Rosewood: Under the leadership of Sonia Cheng, Rosewood has embarked on an aggressive expansion strategy. There’s currently 40 hotels in development and Cheng’s platform is intuition in service, rather than the opulence of old. A recent stay at the new Abu Dhabi property saw them executing well on the promise, and the word-of-mouth from the London property has been fantastic. Also, the brand owns the iconic Carlyle in New York, adding to its luxury credentials.

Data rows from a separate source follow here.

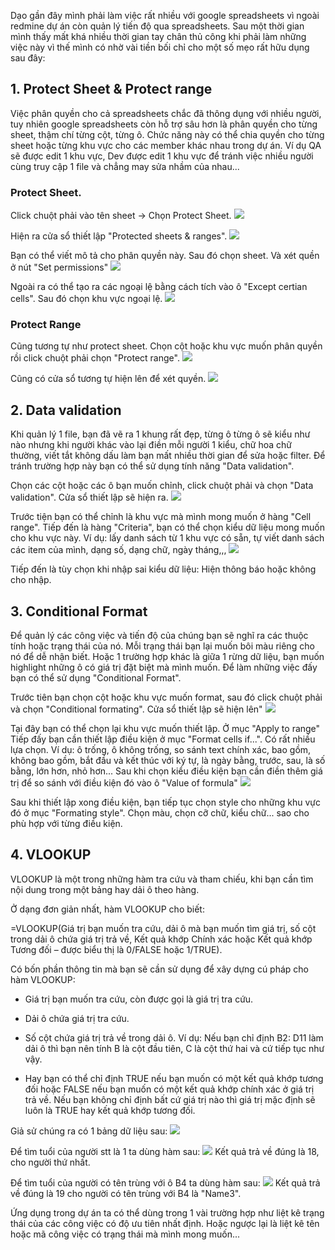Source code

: Dạo gần đây mình phải làm việc rất nhiều với google spreadsheets vì ngoài redmine dự án còn quản lý tiến độ qua spreadsheets. Sau một thời gian mình thấy mất khá nhiều thời gian tay chân thủ công khi phải làm những việc này vì thế mình có nhờ vài tiền bối chỉ cho một số mẹo rất hữu dụng sau đây:

## 1. Protect Sheet & Protect range

Việc phân quyền cho cả spreadsheets chắc đã thông dụng với nhiều người, tuy nhiên google spreadsheets còn hỗ trợ sâu hơn là phân quyền cho từng sheet, thậm chí từng cột, từng ô.
Chức năng này có thể chia quyền cho từng sheet hoặc từng khu vực cho các member khác nhau trong dự án. Ví dụ QA sẽ được edit 1 khu vực, Dev được edit 1 khu vực để tránh việc nhiều người cùng truy cập 1 file và chẳng may sửa nhầm của nhau...

### Protect Sheet.
Click chuột phải vào tên sheet -> Chọn Protect Sheet.
![](https://images.viblo.asia/1d13c1bf-0e65-41c3-bcc6-c60c24be0817.png)

Hiện ra cửa sổ thiết lập "Protected sheets & ranges".
![](https://images.viblo.asia/8df4a0e0-650f-4be8-9757-8140619576d6.png)

Bạn có thể viết mô tả cho phân quyền này. Sau đó chọn sheet. Và xét quền ở nút "Set permissions"
![](https://images.viblo.asia/9c85ab6b-99e0-4e4a-9c18-d13632aec212.png)

Ngoài ra có thể tạo ra các ngoại lệ bằng cách tích vào ô "Except certian cells". Sau đó chọn khu vực ngoại lệ.
![](https://images.viblo.asia/04fbf8b7-9935-4cc8-bd77-d74c9f2b1b96.png)

### Protect Range
Cũng tương tự như protect sheet. Chọn cột hoặc khu vực muốn phân quyền rồi click chuột phải chọn "Protect range".
![](https://images.viblo.asia/858765ba-fa99-4ec8-ac17-cbad4c111739.png)

Cũng có cửa sổ tương tự hiện lên để xét quyền.
![](https://images.viblo.asia/fc17e08d-8606-47b8-944f-ede4780559d8.png)

## 2. Data validation

Khi quản lý 1 file, bạn đã vẽ ra 1 khung rất đẹp, từng ô từng ô sẽ kiểu như nào nhưng khi người khác vào lại điền mỗi người 1 kiểu, chữ hoa chữ thường, viết tắt không dấu làm bạn mất nhiều thời gian để sửa hoặc filter. Để tránh trường hợp này bạn có thể sử dụng tính năng "Data validation".

Chọn các cột hoặc các ô bạn muốn chỉnh, click chuột phải và chọn "Data validation". Cửa sổ thiết lập sẽ hiện ra.
![](https://images.viblo.asia/ea12d62a-ab8b-4678-99b3-1ab7c533fac7.png)

Trước tiện bạn có thể chỉnh là khu vực mà mình mong muốn ở hàng "Cell range".
Tiếp đến là hàng "Criteria", bạn có thể chọn kiểu dữ liệu mong muốn cho khu vực này. Ví dụ: lấy danh sách từ 1 khu vực có sẵn, tự viết danh sách các item của mình, dạng số, dạng chữ, ngày tháng,,,
![](https://images.viblo.asia/3110cb14-fc4e-4922-a59f-34256c7a432f.png)

Tiếp đến là tùy chọn khi nhập sai kiểu dữ liệu: Hiện thông báo hoặc không cho nhập.


## 3. Conditional Format
Để quản lý các công việc và tiến độ của chúng bạn sẽ nghĩ ra các thuộc tính hoặc trạng thái của nó. Mỗi trạng thái bạn lại muốn bôi màu riêng cho nó để dễ nhận biết. Hoặc 1 trường hợp khác là giữa 1 rừng dữ liệu, bạn muốn highlight những ô có giá trị đặt biệt mà mình muốn. Để làm những việc đấy bạn có thể sử dụng "Conditional Format".

Trước tiên bạn chọn cột hoặc khu vực muốn format, sau đó click chuột phải và chọn "Conditional formating". Cửa sổ thiết lập sẽ hiện lên"
![](https://images.viblo.asia/d0a60153-f2ed-4a89-ab9d-ace67e8f077b.png)

Tại đây bạn có thể chọn lại khu vực muốn thiết lập. Ở mục "Apply to range"
Tiếp đấy bạn cần thiết lập điều kiện ở mục "Format cells if...". Có rất nhiều lựa chọn. Ví dụ: ô trống, ô không trống, so sánh text chính xác, bao gồm, không bao gồm, bắt đầu và kết thúc với ký tự, là ngày bằng, trước, sau, là số bằng, lớn hơn, nhỏ hơn...
Sau khi chọn kiểu điều kiện bạn cần điền thêm giá trị để so sánh với điều kiện đó vào ô "Value of formula"
![](https://images.viblo.asia/877066c1-c7f6-48d7-b4be-d40842681f44.png)

Sau khi thiết lập xong điều kiện, bạn tiếp tục chọn style cho những khu vực đó ở mục "Formating style". Chọn màu, chọn cỡ chữ, kiểu chữ... sao cho phù hợp với từng điều kiện.

## 4. VLOOKUP

VLOOKUP là một trong những hàm tra cứu và tham chiếu, khi bạn cần tìm nội dung trong một bảng hay dải ô theo hàng.

Ở dạng đơn giản nhất, hàm VLOOKUP cho biết:

=VLOOKUP(Giá trị bạn muốn tra cứu, dải ô mà bạn muốn tìm giá trị, số cột trong dải ô chứa giá trị trả về, Kết quả khớp Chính xác hoặc Kết quả khớp Tương đối – được biểu thị là 0/FALSE hoặc 1/TRUE).

Có bốn phần thông tin mà bạn sẽ cần sử dụng để xây dựng cú pháp cho hàm VLOOKUP:

- Giá trị bạn muốn tra cứu, còn được gọi là giá trị tra cứu.

- Dải ô chứa giá trị tra cứu. 

- Số cột chứa giá trị trả về trong dải ô. Ví dụ: Nếu bạn chỉ định B2: D11 làm dải ô thì bạn nên tính B là cột đầu tiên, C là cột thứ hai và cứ tiếp tục như vậy.

- Hay bạn có thể chỉ định TRUE nếu bạn muốn có một kết quả khớp tương đối hoặc FALSE nếu bạn muốn có một kết quả khớp chính xác ở giá trị trả về. Nếu bạn không chỉ định bất cứ giá trị nào thì giá trị mặc định sẽ luôn là TRUE hay kết quả khớp tương đối.

Giả sử chúng ra có 1 bảng dữ liệu sau:
![](https://images.viblo.asia/a313203c-1873-4257-9c4a-2ea8d3b4a4cb.png)

Để tìm tuổi của người stt là 1 ta dùng hàm sau:
![](https://images.viblo.asia/8125b463-0246-4e7e-b58b-b0fc2bc44aae.png)
Kết quả trả về đúng là 18, cho người thứ nhất.

Để tìm tuổi của người có tên trùng với ô B4 ta dùng hàm sau:
![](https://images.viblo.asia/a9258329-18bc-49ac-b29a-c3fd8756dfc6.png)
Kết quả trả về đúng là 19 cho người có tên trùng với B4 là "Name3".

Ứng dụng trong dự án ta có thể dùng trong 1 vài trường hợp như liệt kê trạng thái của các công việc có độ ưu tiên nhất định. Hoặc ngược lại là liệt kê tên hoặc mã công việc có trạng thái mà mình mong muốn...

Swire Hotels: The House Collective: The Upper House in Hong Kong is one of the best hotels in the world. Full stop. What they are doing blending data, guest experience, and highly trained humans will be the standard for the best hotels in the world in 2017. But they are doing it now. Sure, it comes at a price, but every single element of a recent stay was seamless, from a perfect arrival, to an attentive concierge, to staff that seemed to know just enough — and with nuance — to make you feel they were paying attention. Instead of “have a nice day,” it’s “have a good trip tomorrow.” Sure, there’s a fine balance with these things, but they do it well. It’s also worth keeping tabs on what they are calling “The House Collective” which is a series of new properties opened by holding company Swire (which also owns Cathay Pacific). These include Opposite House in Beijing and Temple House in Chengdu. It’s a hospitality brand that I hope can extend beyond Asia, and soon.

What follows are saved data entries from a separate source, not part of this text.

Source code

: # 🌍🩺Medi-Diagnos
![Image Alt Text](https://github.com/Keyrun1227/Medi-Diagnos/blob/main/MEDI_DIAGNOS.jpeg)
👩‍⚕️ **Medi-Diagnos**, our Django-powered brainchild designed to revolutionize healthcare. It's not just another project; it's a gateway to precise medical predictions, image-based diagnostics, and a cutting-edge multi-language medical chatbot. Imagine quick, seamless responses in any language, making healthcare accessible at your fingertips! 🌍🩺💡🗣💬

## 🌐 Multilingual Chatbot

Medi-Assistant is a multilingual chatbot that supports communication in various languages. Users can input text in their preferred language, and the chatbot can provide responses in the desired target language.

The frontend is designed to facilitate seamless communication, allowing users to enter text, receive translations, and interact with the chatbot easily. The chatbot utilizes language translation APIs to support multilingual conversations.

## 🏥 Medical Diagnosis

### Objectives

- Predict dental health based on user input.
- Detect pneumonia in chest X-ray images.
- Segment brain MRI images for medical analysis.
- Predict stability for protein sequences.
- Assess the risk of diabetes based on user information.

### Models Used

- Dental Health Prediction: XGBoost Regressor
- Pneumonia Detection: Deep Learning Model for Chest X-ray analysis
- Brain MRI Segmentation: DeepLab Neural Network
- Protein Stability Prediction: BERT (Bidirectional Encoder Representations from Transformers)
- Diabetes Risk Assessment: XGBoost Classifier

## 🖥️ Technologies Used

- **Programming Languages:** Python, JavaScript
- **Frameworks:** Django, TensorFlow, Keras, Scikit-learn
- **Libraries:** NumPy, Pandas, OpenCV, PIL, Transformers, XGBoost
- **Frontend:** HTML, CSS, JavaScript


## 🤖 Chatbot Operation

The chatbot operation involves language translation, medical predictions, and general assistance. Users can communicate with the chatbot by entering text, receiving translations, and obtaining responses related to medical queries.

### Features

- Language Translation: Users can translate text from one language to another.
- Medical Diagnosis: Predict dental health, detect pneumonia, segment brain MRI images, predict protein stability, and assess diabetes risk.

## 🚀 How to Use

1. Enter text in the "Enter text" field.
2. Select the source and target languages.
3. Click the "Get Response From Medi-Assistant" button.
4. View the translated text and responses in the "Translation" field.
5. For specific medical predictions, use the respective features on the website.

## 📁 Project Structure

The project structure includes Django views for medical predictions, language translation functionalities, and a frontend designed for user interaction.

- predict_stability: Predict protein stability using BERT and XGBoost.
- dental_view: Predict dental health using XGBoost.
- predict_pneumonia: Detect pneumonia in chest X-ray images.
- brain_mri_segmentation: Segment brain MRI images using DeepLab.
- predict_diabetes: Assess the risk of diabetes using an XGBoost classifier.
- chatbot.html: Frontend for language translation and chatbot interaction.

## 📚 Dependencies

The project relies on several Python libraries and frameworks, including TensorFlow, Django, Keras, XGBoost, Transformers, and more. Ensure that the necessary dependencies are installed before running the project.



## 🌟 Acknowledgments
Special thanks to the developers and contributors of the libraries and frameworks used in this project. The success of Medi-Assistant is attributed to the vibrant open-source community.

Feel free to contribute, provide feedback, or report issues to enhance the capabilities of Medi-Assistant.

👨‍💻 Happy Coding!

The Langham Hotels: The original Langham in London is a classic with quite a heritage. The BBC broadcast out of some of its wings during World War 2 and it was damaged on a few occasions from the Luftwaffe bombings. The British and Hong Kong heritage has seen elegant updates with the Sydney and New York properties and service is notable and classic. Don’t miss their signature lobby and room scent, custom formulated for the brand. It is a very elegant touch and one that ties the brand together in a memorable way. Langham is a chain for those who like classic service, but don’t want to pay the price for the biggest names in hospitality. An elegant solve.
Many travelers like smaller boutique offerings for both business and leisure travel but they’re all too often one-offs in certain cities. And while it’s fun to sample the gems and sample local spots, here are a few that are so good they deserve a broader stage in the world.
The Cortiina in Munich: I’ve been staying at the Cortiina in Munich for the past six years or so, and it is a perfect small city hotel with stylish, minimal decor, a wonderful lobby and lounge with fireplace and a pitch perfect cocktail bar. Service is polished and warm.
The Gault in Montreal: The Gault in old Montreal is a perfectly sized boutique hotel. Rooms have heated floors to warm up harsh Canadian winters, beds by Flou and lighting by Artemede. Every element is well thought out, down to the lobby library for a cozy reading session with some wine from the bar. It may not have all of the flourishes of a five-star — room service is a bit limited — but the personality and vibe makes up for it.
The San Jose and St Cecilia in Austin: When I tell friends from around the world about my love for Austin, I frequently receive a cocked eyebrow and the question, “Texas?” Both the San Jose and the St. Cecilia represent the best of Austin hospitality and their approach could easily be ported to other cities. Design, warmth, personality and music culture come together to make properties you don’t want to check out of.
So, when we think of the new guard that are striving to do things better, it would appear that blind loyalty to the big chains comes at a cost. And when you take the blinders off, there are several hotels fighting a good fight against the entrenched players. It is worth giving them your business and seeing what life looks like on the other side of being shackled to a points statement.